Reputation: 11007
This is a case of unfortunate input data, i think.
Given a file as can be found here, how can i preserve necessary whitespace as in the link? When I parse this using the code below, the final row gets compacted by being shifted to the left - and the dates get screwy (february gets 31 days, but december doesn't).
I know the code is doing exactly what I tell it. It is splitting on white space. It should maintain a certain number of rows, but since there are no delimiting characters, I'm not sure how to ask for what I want!
code is as follows:
#!/usr/bin/env ruby
require 'open-uri'
require 'csv'
class MoonDataSeeder
def initialize(year = nil)
@year = year || Time.now.year
end
def seed
convert_to_csv
end
private
def convert_to_csv
CSV.open('test_file', 'wb', :force_quotes => true, :skip_blanks => false) do |csv|
feed_data.lines[-39..-7].each do |row|
csv << row.split
end
end
end
def feed_data
@feed_data ||= open(feed_uri).read
end
def feed_uri
host = "http://aa.usno.navy.mil/cgi-bin/aa_moonill2.pl"
host + "?form=2&year=#{year}&task=00&tz=0&tz_sign=-1"
end
def year
@year
end
end
Upvotes: 0
Views: 205
Reputation: 18813
What you're really doing is parsing fixed-width data, rather than delimited data (well, maybe it used to be tabs, but now it's unhelpful spaces). Try the fixedwidth gem instead.
Or, I'd just do it manually.

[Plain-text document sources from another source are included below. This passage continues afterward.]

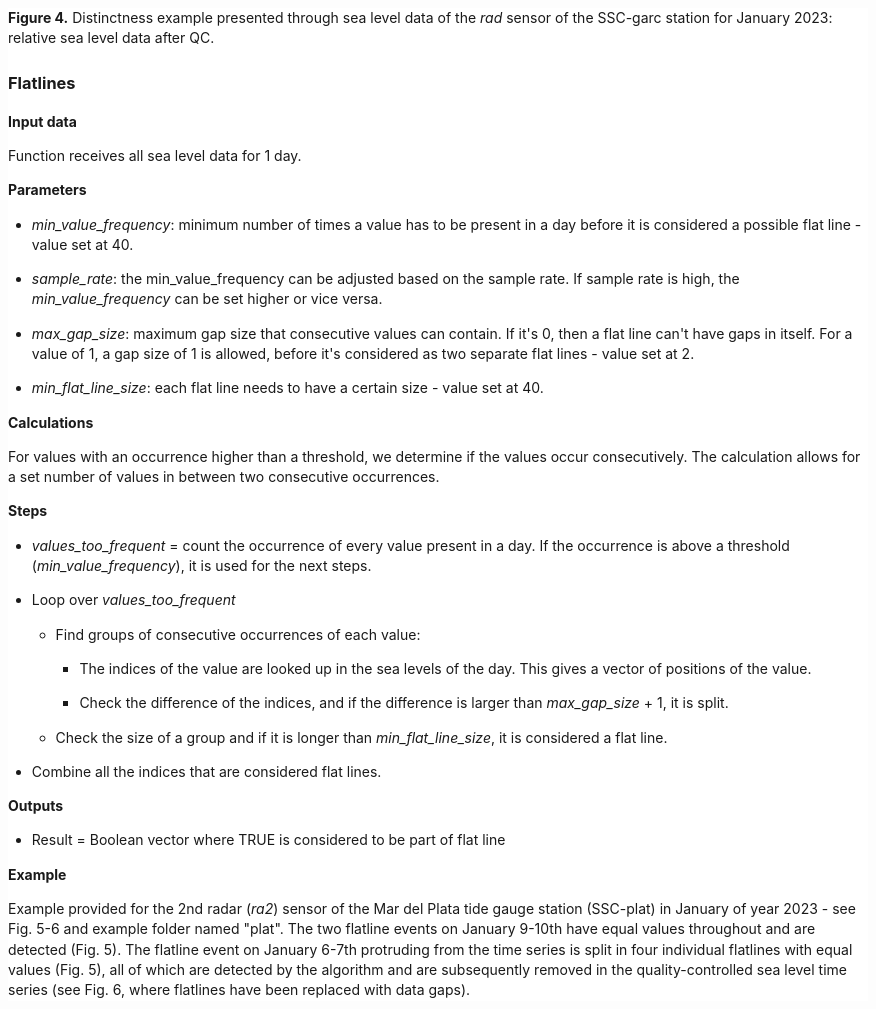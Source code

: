 **Figure 4.** Distinctness example presented through sea level data of the *rad* sensor of the SSC-garc station for January 2023: relative sea level data after QC.

### **Flatlines**

**Input data**

Function receives all sea level data for 1 day.

**Parameters**

-   *min\_value\_frequency*: minimum number of times a value has to be present in a day before it is considered a possible flat line - value set at 40.

-   *sample\_rate*: the min_value_frequency can be adjusted based on the sample rate. If sample rate is high, the *min\_value\_frequency* can be set higher or vice versa.

-   *max\_gap\_size*: maximum gap size that consecutive values can contain. If it's 0, then a flat line can't have gaps in itself. For a value of 1, a gap size of 1 is allowed, before it's considered as two separate flat lines - value set at 2.

-   *min\_flat\_line\_size*: each flat line needs to have a certain size - value set at 40.

**Calculations**

For values with an occurrence higher than a threshold, we determine if the values occur consecutively. The calculation allows for a set number of values in between two consecutive occurrences.

**Steps**

-   *values\_too\_frequent* = count the occurrence of every value present in a day. If the occurrence is above a threshold (*min\_value\_frequency*), it is used for the next steps.

-   Loop over *values\_too\_frequent*

    -   Find groups of consecutive occurrences of each value:

        -   The indices of the value are looked up in the sea levels of the day. This gives a vector of positions of the value.

        -   Check the difference of the indices, and if the difference is larger than *max\_gap\_size* + 1, it is split.

    -   Check the size of a group and if it is longer than *min\_flat\_line\_size*, it is considered a flat line.

-   Combine all the indices that are considered flat lines.

**Outputs**

-   Result = Boolean vector where TRUE is considered to be part of flat line

**Example**

Example provided for the 2nd radar (*ra2*) sensor of the Mar del Plata tide gauge station (SSC-plat) in January of year 2023 - see Fig. 5-6 and example folder named "plat". The two flatline events on January 9-10th have equal values throughout and are detected (Fig. 5). The flatline event on January 6-7th protruding from the time series is split in four individual flatlines with equal values (Fig. 5), all of which are detected by the algorithm and are subsequently removed in the quality-controlled sea level time series (see Fig. 6, where flatlines have been replaced with data gaps).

This works on the lines containing the data:
data = lines.map do |line|
line.strip!
[].tap do |pieces|
pieces << line.slice!(0, 3) # Day
line.slice!(0, 4) # Space
until line.empty?
pieces << line.slice!(0, 4) # Month
line.slice!(0, 5) # Space
end
end.map(&:strip)
end
And just for fun, here's a version using regular expressions
data = lines.map do |line|
line.scan(/([\w. ]{4})( {4,5})?/).map(&:first)
end
Upvotes: 1